[Saved entries]
▼

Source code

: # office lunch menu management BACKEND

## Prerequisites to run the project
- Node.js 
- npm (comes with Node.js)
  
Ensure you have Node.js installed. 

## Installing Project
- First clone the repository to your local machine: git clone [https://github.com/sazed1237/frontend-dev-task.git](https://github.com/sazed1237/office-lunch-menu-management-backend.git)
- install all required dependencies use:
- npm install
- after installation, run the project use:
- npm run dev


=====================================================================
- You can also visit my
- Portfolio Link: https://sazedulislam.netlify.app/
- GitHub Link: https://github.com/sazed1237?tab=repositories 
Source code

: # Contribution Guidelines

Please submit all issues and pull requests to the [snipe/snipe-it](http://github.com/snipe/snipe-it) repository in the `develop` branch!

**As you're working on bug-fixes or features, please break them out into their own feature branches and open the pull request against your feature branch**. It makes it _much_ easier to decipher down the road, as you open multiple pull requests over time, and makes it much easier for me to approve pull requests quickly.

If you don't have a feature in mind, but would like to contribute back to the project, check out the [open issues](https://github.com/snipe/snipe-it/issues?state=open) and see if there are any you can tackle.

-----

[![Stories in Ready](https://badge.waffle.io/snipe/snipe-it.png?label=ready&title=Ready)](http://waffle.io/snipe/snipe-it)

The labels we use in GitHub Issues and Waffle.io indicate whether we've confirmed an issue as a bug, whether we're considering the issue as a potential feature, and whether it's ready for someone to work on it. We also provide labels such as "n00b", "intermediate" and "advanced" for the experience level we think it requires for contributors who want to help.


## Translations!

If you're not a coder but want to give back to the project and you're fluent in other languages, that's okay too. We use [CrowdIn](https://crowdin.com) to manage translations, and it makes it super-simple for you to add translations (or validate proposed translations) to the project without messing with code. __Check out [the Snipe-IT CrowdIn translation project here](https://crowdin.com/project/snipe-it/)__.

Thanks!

▲
▼

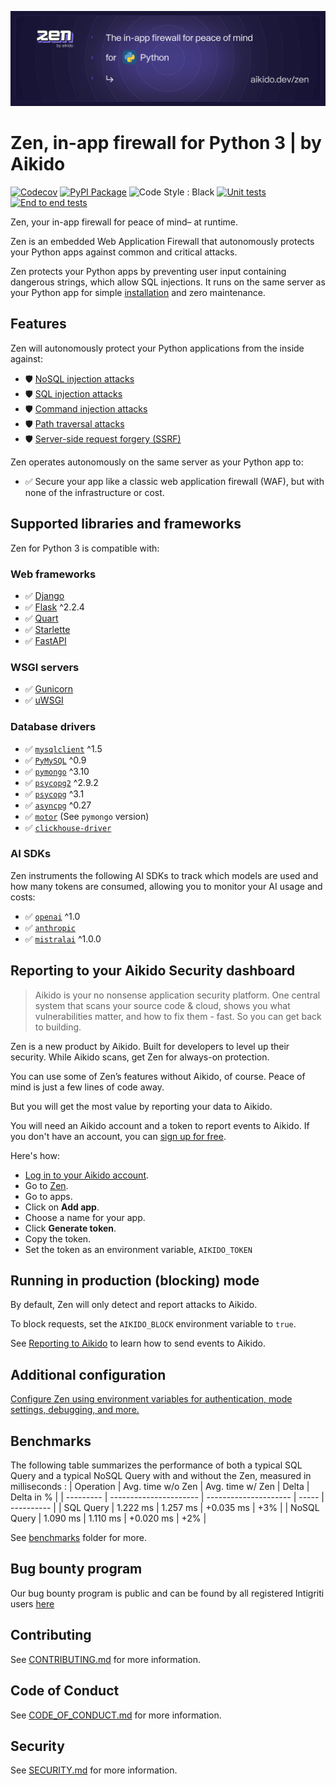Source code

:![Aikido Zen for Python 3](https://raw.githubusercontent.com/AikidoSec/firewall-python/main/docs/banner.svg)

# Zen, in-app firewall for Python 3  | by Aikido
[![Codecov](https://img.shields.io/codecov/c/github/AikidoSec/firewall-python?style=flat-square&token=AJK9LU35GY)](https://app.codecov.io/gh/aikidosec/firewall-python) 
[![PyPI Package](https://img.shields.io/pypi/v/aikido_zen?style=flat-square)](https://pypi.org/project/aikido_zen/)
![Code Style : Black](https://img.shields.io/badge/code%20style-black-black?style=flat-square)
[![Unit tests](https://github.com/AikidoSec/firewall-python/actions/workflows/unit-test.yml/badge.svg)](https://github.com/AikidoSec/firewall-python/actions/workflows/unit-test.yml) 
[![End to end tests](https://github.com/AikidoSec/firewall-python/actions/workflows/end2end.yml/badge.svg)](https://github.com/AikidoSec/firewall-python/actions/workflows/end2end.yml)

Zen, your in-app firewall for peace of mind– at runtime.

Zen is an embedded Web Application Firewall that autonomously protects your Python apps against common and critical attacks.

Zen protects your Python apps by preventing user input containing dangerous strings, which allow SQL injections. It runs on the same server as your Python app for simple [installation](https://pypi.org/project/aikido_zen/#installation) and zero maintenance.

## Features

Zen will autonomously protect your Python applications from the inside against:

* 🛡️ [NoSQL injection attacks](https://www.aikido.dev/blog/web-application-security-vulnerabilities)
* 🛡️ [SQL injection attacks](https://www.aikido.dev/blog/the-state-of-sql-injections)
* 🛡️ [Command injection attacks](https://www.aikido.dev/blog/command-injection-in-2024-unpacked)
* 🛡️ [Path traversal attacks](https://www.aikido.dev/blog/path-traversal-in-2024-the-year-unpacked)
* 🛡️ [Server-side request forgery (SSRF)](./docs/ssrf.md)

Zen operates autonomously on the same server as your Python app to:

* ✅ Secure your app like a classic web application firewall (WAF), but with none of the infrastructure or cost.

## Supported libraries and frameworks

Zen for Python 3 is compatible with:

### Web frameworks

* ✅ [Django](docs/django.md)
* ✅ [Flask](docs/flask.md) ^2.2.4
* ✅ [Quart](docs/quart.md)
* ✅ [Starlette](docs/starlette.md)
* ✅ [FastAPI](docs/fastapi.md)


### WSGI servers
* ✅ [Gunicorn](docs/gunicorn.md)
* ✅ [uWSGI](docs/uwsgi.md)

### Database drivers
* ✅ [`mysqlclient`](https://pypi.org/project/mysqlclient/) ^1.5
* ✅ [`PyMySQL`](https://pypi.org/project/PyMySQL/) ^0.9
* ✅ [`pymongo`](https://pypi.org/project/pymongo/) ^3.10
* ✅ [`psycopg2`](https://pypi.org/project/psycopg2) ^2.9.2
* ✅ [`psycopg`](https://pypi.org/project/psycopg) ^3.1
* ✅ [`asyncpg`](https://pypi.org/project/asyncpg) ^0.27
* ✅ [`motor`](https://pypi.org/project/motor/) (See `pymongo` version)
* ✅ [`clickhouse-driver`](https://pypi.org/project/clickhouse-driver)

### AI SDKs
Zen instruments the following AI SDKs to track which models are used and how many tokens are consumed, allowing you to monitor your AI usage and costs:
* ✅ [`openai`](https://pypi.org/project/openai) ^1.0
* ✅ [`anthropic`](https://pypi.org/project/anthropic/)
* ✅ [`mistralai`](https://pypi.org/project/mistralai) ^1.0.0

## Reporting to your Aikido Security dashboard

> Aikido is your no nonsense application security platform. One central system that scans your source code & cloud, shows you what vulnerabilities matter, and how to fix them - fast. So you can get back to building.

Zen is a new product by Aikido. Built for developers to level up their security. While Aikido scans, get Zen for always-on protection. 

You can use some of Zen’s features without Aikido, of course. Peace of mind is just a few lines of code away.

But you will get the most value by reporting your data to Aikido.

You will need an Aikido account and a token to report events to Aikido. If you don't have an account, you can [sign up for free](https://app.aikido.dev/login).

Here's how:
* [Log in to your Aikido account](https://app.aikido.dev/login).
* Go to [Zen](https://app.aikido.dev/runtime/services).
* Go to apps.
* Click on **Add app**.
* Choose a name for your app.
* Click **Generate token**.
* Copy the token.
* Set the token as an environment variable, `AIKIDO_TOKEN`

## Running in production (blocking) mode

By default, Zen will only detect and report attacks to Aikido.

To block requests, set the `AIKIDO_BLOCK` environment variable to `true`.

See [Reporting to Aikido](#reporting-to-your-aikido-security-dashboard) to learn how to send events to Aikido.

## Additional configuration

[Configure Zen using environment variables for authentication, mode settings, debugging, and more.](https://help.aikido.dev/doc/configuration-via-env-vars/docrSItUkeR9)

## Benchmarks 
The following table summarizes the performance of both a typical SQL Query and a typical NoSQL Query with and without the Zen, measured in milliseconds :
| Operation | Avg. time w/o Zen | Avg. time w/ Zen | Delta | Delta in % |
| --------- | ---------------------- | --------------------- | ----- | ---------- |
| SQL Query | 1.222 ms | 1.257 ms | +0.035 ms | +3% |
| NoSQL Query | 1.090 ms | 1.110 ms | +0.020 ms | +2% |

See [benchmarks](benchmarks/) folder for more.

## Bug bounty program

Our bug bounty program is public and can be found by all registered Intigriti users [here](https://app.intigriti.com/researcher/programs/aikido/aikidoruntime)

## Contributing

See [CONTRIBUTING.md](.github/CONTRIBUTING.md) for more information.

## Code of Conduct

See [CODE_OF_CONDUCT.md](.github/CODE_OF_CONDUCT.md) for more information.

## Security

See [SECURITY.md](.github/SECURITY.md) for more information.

▲

**WORK REQUEST:**
Could you find each line in the entries that contains the string "makes" and copy it?

**WRITTEN SOLUTION:**
**As you're working on bug-fixes or features, please break them out into their own feature branches and open the pull request against your feature branch**. It makes it _much_ easier to decipher down the road, as you open multiple pull requests over time, and makes it much easier for me to approve pull requests quickly.
If you're not a coder but want to give back to the project and you're fluent in other languages, that's okay too. We use [CrowdIn](https://crowdin.com) to manage translations, and it makes it super-simple for you to add translations (or validate proposed translations) to the project without messing with code. __Check out [the Snipe-IT CrowdIn translation project here](https://crowdin.com/project/snipe-it/)__.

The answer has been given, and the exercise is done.